コンクリートの素材感をそのまま見せていくという、最終的には仕上材で隠す事になる場合が多いコンクリートにしてはちょっと変わった仕上だと言えます。
完成形としては上記のような感じになり、まあコンクリートがそのまま見えてくるのでこんなイメージになるのは当然という感じがします。
コンクリート化粧打放し仕上は意匠設計者が好む仕上方法ですから、町を歩いていればよく見かけるのではないかと思います。
著名な建築家である安藤忠雄氏の代名詞と言える仕上でもあります。
ただし、コンクリート工事=仕上工事というシビアな施工になってしまうので、施工者泣かせの仕上でもあります。
コンクリート打放し = デザイン性が高い
というような風潮があるような気がしますが、私自身の考えをここで書かせてもらうと、個人的にはこれがデザイン性が高いとはどうしても思えません。

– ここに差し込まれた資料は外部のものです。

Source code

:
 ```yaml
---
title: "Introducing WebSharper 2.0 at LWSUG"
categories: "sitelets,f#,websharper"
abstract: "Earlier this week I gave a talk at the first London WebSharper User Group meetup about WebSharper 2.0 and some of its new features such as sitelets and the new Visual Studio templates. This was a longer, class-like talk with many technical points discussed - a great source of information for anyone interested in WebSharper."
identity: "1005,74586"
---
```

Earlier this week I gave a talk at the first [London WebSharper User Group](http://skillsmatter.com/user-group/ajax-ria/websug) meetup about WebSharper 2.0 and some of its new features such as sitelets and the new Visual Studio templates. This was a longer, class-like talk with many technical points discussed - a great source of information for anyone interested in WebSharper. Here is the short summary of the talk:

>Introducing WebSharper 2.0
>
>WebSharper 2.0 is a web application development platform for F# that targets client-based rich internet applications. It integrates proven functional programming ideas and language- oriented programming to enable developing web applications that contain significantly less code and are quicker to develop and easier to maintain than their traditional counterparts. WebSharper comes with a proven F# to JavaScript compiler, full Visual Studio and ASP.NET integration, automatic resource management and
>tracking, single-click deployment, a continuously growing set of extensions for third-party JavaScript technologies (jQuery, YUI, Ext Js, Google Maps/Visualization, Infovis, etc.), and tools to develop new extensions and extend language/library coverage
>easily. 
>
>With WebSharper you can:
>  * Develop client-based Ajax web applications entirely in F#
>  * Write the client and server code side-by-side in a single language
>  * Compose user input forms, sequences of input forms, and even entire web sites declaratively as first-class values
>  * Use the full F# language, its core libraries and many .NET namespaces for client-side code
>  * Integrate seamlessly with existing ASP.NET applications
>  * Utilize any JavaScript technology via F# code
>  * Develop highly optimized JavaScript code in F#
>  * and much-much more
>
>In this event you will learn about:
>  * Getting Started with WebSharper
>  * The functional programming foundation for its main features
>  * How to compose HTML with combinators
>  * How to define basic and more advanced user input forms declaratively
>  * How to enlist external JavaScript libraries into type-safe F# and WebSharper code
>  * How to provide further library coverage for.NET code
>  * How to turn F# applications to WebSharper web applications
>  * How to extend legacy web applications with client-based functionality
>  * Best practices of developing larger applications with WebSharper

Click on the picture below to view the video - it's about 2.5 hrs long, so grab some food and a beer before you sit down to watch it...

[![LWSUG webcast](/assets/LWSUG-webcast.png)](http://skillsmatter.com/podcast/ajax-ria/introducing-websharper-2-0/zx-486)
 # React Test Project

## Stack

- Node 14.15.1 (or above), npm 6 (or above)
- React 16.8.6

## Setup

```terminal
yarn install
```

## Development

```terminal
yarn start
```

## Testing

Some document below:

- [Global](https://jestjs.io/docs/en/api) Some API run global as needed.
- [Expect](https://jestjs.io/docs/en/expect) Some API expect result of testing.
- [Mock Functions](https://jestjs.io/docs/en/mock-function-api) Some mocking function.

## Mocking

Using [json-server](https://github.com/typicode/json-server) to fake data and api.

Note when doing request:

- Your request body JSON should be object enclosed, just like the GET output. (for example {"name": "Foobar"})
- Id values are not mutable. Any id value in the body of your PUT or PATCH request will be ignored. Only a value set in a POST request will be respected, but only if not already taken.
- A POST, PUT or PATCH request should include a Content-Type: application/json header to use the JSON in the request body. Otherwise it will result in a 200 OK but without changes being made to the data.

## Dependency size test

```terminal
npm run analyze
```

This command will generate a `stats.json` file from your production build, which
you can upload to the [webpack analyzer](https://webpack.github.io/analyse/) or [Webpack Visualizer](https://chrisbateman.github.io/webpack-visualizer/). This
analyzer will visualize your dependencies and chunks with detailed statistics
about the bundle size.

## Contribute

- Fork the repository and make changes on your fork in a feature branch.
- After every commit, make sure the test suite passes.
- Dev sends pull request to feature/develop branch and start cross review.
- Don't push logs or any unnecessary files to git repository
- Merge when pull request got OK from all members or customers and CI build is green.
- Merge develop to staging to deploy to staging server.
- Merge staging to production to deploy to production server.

最近では全然珍しい仕上ではないので「また化粧打放しか…」という感じになりますし、建物の使い勝手などを考えると決して便利とは言えませんから。
もちろんこれは施工者側の考え方で、建物を意匠的にどう見せるのかを考えた時に、コンクリートの素材感を出したいとなるのはよく分かります。
だからこそ色々な建物でコンクリート化粧打放し仕上が採用されるし、採用されるだけあって雰囲気も悪くないという結果になるのだと思います。
セパレータの配置や型枠の割付などをきちんと計画していけば、最終的な見た目は洗練された雰囲気が出る仕上であることは事実です。
だからこそ意匠設計者が好む気持ちも当然理解できますが…
そのデザインを果たして施主が求めているか、という話になると、必ずしもそうではない場合があるような気が私にはしています。
見た目は確かに良いのですが、それを誰が求めているのか、というあたりが結構微妙なところではないかと思います。